[Records contained in a dataset]
------------------------------------

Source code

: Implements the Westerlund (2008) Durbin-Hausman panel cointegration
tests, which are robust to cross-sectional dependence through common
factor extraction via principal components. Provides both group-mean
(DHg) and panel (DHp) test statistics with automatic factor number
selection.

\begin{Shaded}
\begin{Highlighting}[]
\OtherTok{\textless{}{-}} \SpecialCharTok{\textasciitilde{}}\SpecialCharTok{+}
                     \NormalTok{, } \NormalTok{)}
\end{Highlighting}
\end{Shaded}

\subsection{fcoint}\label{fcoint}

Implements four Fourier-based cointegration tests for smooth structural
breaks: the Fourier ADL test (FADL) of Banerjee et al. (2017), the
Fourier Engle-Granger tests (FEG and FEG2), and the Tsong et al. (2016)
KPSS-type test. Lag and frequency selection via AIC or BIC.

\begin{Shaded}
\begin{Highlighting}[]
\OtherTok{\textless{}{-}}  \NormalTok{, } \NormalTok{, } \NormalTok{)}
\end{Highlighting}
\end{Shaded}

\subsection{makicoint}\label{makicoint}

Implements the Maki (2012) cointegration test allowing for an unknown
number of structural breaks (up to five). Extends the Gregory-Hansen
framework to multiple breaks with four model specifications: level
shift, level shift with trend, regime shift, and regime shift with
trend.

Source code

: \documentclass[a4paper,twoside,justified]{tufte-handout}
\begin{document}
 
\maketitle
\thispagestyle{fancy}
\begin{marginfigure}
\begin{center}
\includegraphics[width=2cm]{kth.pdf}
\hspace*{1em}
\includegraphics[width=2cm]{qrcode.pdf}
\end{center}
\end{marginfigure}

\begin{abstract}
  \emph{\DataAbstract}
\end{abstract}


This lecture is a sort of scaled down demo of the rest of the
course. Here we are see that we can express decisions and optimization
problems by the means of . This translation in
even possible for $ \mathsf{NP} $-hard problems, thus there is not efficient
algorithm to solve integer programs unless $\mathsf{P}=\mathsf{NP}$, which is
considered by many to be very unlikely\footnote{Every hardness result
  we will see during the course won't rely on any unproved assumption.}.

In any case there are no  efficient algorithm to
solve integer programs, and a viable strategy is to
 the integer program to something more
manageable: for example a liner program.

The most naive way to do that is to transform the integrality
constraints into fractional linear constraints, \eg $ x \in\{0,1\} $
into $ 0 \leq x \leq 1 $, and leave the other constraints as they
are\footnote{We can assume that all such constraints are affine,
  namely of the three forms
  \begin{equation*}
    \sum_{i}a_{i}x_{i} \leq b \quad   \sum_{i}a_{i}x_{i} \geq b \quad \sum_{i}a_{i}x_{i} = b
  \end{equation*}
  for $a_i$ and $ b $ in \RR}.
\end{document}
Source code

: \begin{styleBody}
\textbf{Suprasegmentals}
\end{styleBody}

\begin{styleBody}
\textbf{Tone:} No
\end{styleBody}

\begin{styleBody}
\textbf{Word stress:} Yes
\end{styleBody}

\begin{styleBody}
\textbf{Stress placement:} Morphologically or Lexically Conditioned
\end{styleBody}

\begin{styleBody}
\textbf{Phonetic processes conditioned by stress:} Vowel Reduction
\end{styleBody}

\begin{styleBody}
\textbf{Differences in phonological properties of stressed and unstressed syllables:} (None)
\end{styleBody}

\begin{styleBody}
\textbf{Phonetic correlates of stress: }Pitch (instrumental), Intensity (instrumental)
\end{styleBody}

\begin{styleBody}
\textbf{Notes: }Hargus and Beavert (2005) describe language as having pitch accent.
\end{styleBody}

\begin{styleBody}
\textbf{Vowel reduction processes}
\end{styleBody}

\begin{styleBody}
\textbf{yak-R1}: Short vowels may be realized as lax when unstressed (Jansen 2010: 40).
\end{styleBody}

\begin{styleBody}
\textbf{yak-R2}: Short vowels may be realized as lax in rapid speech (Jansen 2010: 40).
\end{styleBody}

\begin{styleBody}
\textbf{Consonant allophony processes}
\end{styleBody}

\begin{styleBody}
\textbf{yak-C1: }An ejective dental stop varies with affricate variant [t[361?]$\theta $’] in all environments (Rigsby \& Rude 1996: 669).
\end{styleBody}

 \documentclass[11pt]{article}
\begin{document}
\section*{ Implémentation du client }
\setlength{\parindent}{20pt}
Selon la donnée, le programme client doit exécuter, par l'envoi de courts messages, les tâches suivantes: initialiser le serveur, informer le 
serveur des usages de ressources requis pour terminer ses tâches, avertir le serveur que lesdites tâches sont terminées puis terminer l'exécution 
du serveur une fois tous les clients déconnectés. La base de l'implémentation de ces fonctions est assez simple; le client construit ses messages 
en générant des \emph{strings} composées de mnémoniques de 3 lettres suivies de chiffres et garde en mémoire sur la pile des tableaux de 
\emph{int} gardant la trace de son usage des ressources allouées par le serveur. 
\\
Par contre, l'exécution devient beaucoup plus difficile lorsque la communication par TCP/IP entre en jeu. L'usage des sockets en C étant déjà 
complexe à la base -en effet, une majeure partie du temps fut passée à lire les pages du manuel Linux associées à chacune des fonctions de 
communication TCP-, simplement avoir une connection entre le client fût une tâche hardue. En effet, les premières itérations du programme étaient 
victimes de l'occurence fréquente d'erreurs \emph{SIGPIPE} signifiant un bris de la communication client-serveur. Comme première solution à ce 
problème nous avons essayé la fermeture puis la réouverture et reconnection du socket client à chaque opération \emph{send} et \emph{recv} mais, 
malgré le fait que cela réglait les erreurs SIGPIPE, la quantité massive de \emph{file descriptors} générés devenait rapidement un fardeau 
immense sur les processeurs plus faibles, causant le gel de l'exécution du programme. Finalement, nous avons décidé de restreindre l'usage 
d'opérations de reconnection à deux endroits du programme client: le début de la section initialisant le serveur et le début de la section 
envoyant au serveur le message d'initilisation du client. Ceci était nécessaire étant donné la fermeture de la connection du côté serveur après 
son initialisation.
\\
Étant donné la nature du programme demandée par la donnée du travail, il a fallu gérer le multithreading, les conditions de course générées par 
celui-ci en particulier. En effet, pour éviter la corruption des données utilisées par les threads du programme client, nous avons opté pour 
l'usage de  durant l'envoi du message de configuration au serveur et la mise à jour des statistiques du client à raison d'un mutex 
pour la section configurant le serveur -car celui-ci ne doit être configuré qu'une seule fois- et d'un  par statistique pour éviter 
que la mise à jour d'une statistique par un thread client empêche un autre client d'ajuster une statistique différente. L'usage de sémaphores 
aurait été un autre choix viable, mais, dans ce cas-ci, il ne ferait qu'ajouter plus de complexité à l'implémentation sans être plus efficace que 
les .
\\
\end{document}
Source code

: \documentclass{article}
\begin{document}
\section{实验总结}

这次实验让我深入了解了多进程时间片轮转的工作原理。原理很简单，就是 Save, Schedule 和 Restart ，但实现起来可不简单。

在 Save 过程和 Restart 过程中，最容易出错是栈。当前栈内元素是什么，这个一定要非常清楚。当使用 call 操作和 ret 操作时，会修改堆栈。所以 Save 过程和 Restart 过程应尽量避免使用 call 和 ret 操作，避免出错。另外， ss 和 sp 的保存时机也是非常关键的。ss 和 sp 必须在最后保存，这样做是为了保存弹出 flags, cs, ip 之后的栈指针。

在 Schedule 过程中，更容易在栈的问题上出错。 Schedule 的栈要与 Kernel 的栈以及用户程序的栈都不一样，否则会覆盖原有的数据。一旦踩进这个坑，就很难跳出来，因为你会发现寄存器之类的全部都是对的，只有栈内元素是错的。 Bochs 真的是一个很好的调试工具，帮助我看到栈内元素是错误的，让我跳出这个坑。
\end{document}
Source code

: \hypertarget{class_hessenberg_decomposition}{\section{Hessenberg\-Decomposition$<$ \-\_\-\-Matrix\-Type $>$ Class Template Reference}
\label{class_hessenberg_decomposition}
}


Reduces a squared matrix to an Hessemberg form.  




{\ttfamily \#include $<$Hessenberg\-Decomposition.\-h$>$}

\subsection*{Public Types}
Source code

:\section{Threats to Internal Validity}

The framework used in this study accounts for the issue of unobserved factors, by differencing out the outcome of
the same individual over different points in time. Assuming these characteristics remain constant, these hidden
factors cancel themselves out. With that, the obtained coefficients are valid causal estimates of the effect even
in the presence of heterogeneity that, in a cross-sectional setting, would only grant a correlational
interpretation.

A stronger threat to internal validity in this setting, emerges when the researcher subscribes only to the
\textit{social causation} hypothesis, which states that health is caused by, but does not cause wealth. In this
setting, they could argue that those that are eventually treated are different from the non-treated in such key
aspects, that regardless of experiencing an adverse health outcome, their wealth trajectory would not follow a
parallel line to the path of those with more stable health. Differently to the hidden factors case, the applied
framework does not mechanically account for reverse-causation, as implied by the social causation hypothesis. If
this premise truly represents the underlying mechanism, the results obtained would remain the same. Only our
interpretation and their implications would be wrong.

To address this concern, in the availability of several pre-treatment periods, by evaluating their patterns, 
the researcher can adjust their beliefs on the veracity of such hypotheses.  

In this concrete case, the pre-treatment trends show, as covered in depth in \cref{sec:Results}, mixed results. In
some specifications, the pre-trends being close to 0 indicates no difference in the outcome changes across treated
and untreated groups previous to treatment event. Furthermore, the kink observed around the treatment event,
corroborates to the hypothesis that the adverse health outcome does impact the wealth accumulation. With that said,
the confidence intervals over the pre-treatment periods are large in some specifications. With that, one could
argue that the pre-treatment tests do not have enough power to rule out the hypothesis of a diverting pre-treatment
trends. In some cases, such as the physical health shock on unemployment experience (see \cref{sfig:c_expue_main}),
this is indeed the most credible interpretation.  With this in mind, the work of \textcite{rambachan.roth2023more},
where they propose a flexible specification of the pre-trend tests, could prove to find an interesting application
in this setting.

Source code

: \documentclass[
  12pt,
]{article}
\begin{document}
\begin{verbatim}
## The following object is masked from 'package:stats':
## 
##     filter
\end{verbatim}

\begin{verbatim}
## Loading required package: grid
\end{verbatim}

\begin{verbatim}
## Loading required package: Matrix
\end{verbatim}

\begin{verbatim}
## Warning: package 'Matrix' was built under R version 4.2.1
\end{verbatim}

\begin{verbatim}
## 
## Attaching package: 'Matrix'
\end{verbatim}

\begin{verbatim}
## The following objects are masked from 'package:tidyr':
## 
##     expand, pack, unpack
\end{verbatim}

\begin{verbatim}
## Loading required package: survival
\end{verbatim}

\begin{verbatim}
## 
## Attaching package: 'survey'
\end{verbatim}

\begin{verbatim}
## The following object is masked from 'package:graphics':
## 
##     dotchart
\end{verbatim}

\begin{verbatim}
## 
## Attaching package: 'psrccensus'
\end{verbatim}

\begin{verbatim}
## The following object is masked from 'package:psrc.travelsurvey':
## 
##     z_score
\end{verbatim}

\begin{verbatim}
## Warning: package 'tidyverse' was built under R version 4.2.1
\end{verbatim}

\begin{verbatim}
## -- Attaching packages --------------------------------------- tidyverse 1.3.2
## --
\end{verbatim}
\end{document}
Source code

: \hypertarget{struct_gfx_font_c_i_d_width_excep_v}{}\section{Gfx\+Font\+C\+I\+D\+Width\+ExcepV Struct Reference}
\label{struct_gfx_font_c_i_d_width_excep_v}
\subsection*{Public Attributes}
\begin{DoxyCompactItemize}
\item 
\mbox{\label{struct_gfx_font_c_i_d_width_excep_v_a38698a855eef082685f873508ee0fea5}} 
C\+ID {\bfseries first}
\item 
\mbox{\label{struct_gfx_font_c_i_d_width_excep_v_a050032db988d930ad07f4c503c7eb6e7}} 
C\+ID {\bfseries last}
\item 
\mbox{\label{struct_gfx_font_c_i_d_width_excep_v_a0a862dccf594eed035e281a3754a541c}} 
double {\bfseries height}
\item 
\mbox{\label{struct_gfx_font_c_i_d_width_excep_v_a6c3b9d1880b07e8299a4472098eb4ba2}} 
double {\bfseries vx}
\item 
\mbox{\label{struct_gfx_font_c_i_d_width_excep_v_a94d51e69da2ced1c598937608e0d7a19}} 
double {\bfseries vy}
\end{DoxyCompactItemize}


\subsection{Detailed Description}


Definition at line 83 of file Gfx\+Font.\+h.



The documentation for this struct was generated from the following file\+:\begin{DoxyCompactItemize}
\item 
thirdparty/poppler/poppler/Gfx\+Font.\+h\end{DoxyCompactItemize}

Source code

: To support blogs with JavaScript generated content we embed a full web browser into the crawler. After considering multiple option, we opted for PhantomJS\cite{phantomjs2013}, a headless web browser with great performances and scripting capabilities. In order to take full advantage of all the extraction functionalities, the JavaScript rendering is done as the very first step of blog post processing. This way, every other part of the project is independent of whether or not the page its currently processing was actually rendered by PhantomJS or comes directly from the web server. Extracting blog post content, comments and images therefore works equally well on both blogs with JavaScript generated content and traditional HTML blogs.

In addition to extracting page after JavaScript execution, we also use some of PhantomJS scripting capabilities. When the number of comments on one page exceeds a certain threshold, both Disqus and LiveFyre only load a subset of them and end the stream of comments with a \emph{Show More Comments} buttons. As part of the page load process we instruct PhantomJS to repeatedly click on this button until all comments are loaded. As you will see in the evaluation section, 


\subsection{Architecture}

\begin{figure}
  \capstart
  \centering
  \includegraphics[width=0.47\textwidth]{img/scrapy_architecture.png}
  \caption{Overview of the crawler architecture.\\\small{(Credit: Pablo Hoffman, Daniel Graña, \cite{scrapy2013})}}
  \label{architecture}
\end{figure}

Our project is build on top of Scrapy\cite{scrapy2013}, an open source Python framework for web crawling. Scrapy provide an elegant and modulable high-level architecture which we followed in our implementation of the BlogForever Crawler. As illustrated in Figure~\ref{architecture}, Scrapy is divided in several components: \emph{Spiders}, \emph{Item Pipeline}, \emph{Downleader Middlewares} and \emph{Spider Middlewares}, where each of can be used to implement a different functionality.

------------------------------------

--- Problem to solve ---
When you reach the line that contains "number of structural", stop; output it and every line before it from the start of the data, exactly as written.

--- Result ---
Source code

: Implements the Westerlund (2008) Durbin-Hausman panel cointegration
tests, which are robust to cross-sectional dependence through common
factor extraction via principal components. Provides both group-mean
(DHg) and panel (DHp) test statistics with automatic factor number
selection.

\begin{Shaded}
\begin{Highlighting}[]
\OtherTok{\textless{}{-}} \SpecialCharTok{\textasciitilde{}}\SpecialCharTok{+}
                     \NormalTok{, } \NormalTok{)}
\end{Highlighting}
\end{Shaded}

\subsection{fcoint}\label{fcoint}

Implements four Fourier-based cointegration tests for smooth structural
breaks: the Fourier ADL test (FADL) of Banerjee et al. (2017), the
Fourier Engle-Granger tests (FEG and FEG2), and the Tsong et al. (2016)
KPSS-type test. Lag and frequency selection via AIC or BIC.

\begin{Shaded}
\begin{Highlighting}[]
\OtherTok{\textless{}{-}}  \NormalTok{, } \NormalTok{, } \NormalTok{)}
\end{Highlighting}
\end{Shaded}

\subsection{makicoint}\label{makicoint}

Implements the Maki (2012) cointegration test allowing for an unknown
number of structural breaks (up to five). Extends the Gregory-Hansen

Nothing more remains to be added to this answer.